Part II of a Comprehensive Burning Man Exposé
It’s not easy being the only white guy here at Modern Jackass. At times I can get downright self-conscious about it, especially when blogging alongside one of the most malcontent Indian curmudgeons you’re likely to encounter. In spite of my glaring cultural irrelevance, though, I have perhaps garnered a tinge of insight into the world outside of my sheltered upbringing of acting in musical theater and playing center for the St. Francis De Sales Catholic basketball team (my game high record was four points!).
With that in mind, it’s understandable that one of the most conspicuous trends I observed out at Burning Man this year was the paucity of any non-white ethnic group. Out on the Playa, you will inevitably encounter every kind of white person imaginable—from hippies to hipsters, leather-clad bikers to So Cal skaters, nudists to “Buddhists” to drug-addled, rambling middle-aged alcoholics who recount sordid stories of coercing strippers into three ways that culminate in Eiffel Towers thwarted by “dope dick.” But the number of black people I encountered on the Playa was so miniscule that my friends and I eventually started a tally of how many black people we even spotted at an event that boasted over 50,000 attendees. My total after a week: 26. And I think I maybe saw four or five people who could be classified as Asian, and that includes one lone Indian dude, trudging through the desert wearing a CamelBak and a hot pink Speedo.
The music at Burning Man reflects this trend. At one rave after another, and on board virtually every art car and “mutant vehicle” that sailed past us in the desert night, we were subjected to almost exclusively house music—pounding, vapid beats that propelled hordes of white people into mindless, frenetic gyrations. There was an almost unbelievable lack of any music that could be categorized as hip-hop, R&B, soul, funk, or reggae—in other words, anything that might be classified as “black.”
We were fortunate enough to encounter one art car, a locomotive-shaped vessel with an undulating snout on its front that was more than a little phallic, that cut through the sea of synthetic bass thumping with some legitimate, dirty-ass soul jams, and we chased after it, eager to succumb to its relentless grooves. Then it was gone as quickly as it had arrived, a mirage in the desert, and we settled, once again, for the flaccid techno that the Burning Man demographic seemingly just cannot get enough of. Alas.

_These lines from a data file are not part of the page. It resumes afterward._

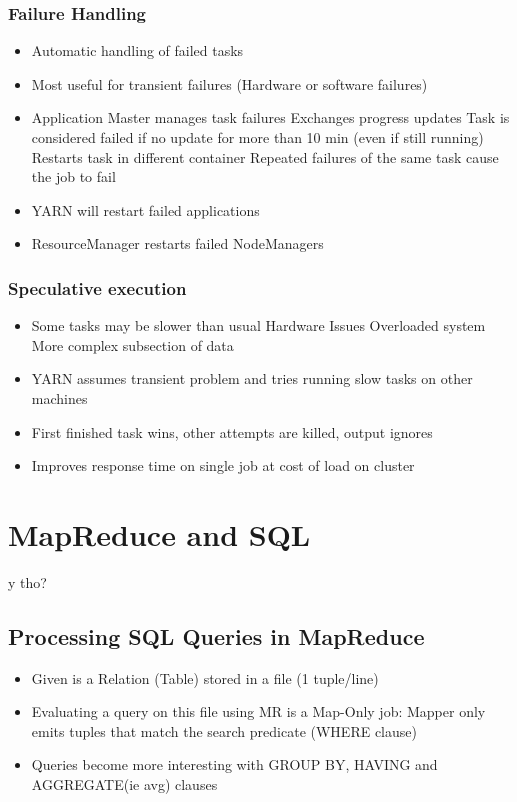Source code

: \documentclass[10pt,a4paper]{scrreprt}
\begin{document}
\subsection{Failure Handling}
\begin{itemize}
	\item Automatic handling of failed tasks
	\item Most useful for transient failures (Hardware or software failures)
	\item Application Master manages task failures
	\subitem Exchanges progress updates
	\subitem Task is considered failed if no update for more than 10 min (even if still running)
	\subitem Restarts task in different container
	\subitem Repeated failures of the same task cause the job to fail
	\item YARN will restart failed applications
	\item ResourceManager restarts failed NodeManagers
\end{itemize}

\subsection{Speculative execution}
\begin{itemize}
	\item Some tasks may be slower than usual
	\subitem Hardware Issues
	\subitem Overloaded system
	\subitem More complex subsection of data
	\item YARN assumes transient problem and tries running slow tasks on other machines
	\item First finished task wins, other attempts are killed, output ignores
	\item Improves response time on single job at cost of load on cluster
\end{itemize}



\chapter{MapReduce and SQL}

y tho?
\section{Processing SQL Queries in MapReduce}
\begin{itemize}
	\item Given is a Relation (Table) stored in a file (1 tuple/line)
	\item Evaluating a query on this file using MR is a Map-Only job:
	\subitem Mapper only emits tuples that match the search predicate (WHERE clause)
	\item Queries become more interesting with GROUP BY, HAVING and AGGREGATE(ie avg) clauses
\end{itemize}
\end{document}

The lack of musical diversity illustrates a larger pattern of sameness on the Playa. Throughout the course of the week, my friends and I scoured the desert for new and exciting people and experiences and, while we certainly enjoyed ourselves, over time our group excursions became more and more predictable. Yes, we encountered drag queens, and throat singers, and exceptionally talented fire dancers, but behind all the glamorous excess that Burning Man provides in such abundance, everybody just started looking like white people desperately seeking some kind of individuality.
Why is Burning Man such a white man’s playground? Is it a byproduct of the predominantly white, liberal, middle-class group of San Franciscans who started the Burn in the mid ‘80s? Probably. Does it serve as a form of escapism for a generation of white people who have no identity, motivation, or drive, so therefore resolve to nihilistically frolic about in gender ambiguous costumes, take drugs, have random sex and celebrate their own uselessness? Well. While this is certainly not an all-encompassing sentiment, there are certainly factions of the Burning Man community that operate with this sort of mindset. Do other ethnic groups find this kind of decadence alienating, distasteful, and crude, and therefore don’t even want to be associated with it in the first place? I mean, I think so, but what do I know? I’m just a white guy.